We expect our attractiveness to outstanding students -- as well as our distinction as a major research university -- to increase dramatically over the next several years because of the investments we are making in strategic research areas that hold unusual promise for both theoretical and applied results. These include advanced materials, information sciences, and genomics.

We are also making a major commitment to improving the undergraduate experience at Cornell. This will entail an investment of some $400 million over the next decade or so. About half of that investment will be for scholarship endowment, as I mentioned earlier, which is essential in keeping the best students at Cornell. The other $200 million or so will be used to improve the living-learning environment on campus. As those of you whose class headquarters are on North Campus have noticed, we are in the midst of a major residential housing initiative there, which will enable us to house all freshmen on North Campus by the fall of 2001. We are also planning to make West Campus more attractive to sophomores and upperclass students by establishing living-learning houses there to connect continuing students more closely with the university's intellectual life.

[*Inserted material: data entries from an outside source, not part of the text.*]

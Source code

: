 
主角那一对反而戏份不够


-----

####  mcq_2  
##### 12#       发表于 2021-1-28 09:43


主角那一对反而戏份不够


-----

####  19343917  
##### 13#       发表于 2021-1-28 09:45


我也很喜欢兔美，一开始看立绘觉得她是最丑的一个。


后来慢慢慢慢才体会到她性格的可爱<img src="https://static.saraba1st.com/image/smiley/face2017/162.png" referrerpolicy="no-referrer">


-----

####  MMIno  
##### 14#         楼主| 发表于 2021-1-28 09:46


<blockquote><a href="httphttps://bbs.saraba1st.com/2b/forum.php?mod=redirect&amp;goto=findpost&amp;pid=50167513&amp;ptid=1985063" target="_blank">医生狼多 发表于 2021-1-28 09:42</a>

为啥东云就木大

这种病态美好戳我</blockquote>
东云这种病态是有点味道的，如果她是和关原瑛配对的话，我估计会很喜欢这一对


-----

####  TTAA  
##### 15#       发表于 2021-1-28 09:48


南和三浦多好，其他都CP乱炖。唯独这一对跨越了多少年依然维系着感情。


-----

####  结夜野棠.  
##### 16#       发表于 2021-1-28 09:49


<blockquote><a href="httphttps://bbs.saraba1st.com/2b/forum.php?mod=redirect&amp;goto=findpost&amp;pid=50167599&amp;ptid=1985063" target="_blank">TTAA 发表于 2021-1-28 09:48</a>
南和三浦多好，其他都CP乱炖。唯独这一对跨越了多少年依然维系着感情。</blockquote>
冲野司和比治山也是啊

Cornell is an exciting place to be right now -- both because of what we have already accomplished and because of where we are going from here. Writing in a book put out by the Cornell Daily Sun on the occasion of its 50th anniversary in 1930, President Farrand noted: "There can be no doubt at all of the material growth and the creation of an educational monument of surpassing beauty and impressiveness on the unrivalled site which the Founder made available. The great task for us and for those who come after us is to see to it that the Cornell of the future shall have a spirit, a quality and a character worthy of its opportunity."

You have taken Farrand's challenge to heart. You have left your mark on Cornell's spirit, its quality and its character. And you continue inspire us with your generosity and your interest. On this glorious weekend, it is my pleasure to thank you and to welcome you home.